WHAT IS BEING ASKED
Look through the data that follows and work out how many lines contain the string "following". Nothing but that number should be given.

THE DATA
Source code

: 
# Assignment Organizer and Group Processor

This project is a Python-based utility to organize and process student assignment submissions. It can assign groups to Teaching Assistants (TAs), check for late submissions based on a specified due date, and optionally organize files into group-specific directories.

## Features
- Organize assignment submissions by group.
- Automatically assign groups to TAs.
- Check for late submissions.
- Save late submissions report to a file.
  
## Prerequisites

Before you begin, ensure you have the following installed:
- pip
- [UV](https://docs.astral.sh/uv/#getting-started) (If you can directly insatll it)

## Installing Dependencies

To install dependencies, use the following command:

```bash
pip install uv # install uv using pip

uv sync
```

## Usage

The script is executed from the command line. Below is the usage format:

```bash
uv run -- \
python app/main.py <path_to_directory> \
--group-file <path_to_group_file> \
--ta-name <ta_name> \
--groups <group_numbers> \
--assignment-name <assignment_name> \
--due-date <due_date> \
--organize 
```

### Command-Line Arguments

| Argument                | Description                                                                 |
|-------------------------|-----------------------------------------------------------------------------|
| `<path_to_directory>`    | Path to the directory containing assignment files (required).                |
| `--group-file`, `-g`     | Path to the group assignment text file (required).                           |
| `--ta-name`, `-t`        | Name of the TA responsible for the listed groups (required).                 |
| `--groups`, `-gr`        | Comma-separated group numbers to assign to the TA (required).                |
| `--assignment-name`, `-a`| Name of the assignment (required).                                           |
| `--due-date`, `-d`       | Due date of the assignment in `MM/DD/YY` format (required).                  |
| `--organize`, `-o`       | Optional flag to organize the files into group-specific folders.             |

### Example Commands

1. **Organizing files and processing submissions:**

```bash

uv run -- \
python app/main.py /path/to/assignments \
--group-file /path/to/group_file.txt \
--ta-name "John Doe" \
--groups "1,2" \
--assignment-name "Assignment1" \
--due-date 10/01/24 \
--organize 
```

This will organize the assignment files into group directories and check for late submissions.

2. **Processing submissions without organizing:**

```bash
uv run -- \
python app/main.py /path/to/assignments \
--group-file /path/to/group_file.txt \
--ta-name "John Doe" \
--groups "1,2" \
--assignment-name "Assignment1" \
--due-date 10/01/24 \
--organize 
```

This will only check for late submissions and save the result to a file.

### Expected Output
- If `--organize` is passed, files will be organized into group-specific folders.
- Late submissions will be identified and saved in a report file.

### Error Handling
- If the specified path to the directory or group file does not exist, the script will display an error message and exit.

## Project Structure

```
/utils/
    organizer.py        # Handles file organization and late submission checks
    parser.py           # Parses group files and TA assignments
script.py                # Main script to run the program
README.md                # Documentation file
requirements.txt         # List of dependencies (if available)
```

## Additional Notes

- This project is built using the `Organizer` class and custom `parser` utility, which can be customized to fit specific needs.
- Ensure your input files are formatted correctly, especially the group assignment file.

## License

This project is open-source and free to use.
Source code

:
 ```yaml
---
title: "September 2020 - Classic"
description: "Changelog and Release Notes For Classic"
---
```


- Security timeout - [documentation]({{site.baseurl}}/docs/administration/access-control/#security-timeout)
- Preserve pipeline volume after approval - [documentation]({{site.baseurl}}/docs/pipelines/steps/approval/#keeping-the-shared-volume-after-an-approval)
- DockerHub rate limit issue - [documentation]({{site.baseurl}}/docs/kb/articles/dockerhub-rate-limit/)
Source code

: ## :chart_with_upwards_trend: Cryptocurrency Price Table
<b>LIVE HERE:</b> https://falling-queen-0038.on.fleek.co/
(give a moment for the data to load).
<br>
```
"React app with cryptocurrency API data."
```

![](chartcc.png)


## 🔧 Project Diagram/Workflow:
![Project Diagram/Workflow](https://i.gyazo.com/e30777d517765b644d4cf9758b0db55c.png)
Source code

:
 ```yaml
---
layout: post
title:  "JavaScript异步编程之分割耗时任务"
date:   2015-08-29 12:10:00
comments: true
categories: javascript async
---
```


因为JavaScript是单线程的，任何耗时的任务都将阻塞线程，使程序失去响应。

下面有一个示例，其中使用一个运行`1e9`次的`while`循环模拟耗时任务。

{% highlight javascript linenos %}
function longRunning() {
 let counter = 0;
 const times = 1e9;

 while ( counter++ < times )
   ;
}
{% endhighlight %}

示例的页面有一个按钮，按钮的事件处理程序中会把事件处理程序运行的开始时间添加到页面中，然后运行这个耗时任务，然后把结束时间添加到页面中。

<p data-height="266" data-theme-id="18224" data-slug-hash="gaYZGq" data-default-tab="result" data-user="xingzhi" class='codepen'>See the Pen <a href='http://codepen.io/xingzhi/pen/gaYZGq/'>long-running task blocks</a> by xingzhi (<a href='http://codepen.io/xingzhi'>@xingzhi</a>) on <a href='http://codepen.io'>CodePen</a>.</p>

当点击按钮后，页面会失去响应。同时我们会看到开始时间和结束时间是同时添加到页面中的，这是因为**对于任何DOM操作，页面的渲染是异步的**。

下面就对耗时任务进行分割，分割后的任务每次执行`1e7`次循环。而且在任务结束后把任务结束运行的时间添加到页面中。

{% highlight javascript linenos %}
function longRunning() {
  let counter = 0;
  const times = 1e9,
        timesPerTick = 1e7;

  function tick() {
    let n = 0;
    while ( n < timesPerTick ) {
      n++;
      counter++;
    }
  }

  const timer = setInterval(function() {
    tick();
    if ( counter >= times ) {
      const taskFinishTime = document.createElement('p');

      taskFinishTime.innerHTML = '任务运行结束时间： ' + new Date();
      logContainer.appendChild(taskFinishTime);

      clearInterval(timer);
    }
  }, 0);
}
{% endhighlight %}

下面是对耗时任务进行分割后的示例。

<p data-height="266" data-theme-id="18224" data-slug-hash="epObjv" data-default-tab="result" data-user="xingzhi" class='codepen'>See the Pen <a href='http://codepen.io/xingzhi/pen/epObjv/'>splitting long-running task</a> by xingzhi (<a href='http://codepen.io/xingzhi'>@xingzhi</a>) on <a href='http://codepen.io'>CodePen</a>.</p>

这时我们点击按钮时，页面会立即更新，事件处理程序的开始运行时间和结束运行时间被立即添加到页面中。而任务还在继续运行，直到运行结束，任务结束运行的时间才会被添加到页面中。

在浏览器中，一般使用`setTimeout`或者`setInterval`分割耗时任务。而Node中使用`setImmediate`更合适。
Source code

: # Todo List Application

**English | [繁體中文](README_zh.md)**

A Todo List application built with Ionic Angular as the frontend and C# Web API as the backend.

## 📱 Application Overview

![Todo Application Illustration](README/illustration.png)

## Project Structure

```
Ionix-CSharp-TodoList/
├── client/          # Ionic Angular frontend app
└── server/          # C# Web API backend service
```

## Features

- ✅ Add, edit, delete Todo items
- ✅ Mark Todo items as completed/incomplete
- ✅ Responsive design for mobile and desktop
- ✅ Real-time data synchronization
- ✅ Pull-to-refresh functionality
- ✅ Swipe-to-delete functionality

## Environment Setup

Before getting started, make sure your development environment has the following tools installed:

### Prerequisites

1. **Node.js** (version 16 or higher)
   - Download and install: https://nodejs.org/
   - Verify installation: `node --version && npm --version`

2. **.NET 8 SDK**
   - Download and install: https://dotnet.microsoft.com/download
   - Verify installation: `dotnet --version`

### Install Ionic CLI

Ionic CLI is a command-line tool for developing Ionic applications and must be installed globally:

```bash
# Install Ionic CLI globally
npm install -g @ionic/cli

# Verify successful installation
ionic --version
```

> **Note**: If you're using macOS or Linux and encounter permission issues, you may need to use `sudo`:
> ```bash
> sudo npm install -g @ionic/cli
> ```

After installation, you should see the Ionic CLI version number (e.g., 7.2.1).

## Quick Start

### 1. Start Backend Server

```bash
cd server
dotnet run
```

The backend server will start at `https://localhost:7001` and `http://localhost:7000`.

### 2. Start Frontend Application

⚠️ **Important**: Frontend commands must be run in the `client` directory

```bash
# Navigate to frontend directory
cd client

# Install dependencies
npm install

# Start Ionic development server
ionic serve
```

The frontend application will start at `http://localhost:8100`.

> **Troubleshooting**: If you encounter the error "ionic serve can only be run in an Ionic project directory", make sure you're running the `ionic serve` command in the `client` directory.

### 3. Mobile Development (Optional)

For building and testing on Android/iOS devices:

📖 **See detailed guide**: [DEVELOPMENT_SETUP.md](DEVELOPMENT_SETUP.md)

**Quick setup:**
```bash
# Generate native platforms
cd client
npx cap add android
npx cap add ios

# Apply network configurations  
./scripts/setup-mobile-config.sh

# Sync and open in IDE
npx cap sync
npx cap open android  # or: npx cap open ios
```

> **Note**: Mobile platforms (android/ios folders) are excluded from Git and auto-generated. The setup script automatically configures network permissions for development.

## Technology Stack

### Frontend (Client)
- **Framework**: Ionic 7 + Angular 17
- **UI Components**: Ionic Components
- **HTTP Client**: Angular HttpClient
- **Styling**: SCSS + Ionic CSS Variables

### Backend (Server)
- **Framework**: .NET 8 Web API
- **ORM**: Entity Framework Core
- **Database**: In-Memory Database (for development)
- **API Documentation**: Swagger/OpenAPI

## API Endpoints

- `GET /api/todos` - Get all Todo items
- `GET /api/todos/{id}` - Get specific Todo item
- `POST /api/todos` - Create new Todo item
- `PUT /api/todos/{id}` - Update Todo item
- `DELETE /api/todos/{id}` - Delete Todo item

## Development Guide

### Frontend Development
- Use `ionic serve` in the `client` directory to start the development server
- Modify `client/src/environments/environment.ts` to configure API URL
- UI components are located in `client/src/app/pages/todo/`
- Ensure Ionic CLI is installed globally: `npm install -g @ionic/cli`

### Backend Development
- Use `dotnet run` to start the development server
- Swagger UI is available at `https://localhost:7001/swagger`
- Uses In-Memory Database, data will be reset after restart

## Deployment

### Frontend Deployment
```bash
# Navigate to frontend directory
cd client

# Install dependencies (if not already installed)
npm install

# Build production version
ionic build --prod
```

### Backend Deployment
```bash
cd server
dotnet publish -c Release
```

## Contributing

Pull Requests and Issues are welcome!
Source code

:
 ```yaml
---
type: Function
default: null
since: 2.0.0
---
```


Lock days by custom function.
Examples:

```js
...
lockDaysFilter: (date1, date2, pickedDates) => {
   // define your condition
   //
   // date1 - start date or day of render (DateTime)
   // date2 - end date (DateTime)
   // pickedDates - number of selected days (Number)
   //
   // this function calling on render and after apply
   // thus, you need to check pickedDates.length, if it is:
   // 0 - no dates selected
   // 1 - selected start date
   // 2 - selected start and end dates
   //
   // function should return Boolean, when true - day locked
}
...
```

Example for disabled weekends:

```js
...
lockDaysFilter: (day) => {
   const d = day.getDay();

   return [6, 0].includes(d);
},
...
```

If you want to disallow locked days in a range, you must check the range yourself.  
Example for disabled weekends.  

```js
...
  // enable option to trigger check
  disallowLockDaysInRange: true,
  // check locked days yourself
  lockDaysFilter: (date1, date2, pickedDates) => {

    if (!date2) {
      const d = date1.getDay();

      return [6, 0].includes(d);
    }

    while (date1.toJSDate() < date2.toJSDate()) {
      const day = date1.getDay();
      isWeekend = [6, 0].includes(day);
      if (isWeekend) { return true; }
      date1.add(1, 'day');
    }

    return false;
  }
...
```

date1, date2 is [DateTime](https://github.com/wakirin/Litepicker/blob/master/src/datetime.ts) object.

OUTPUT BELOW
3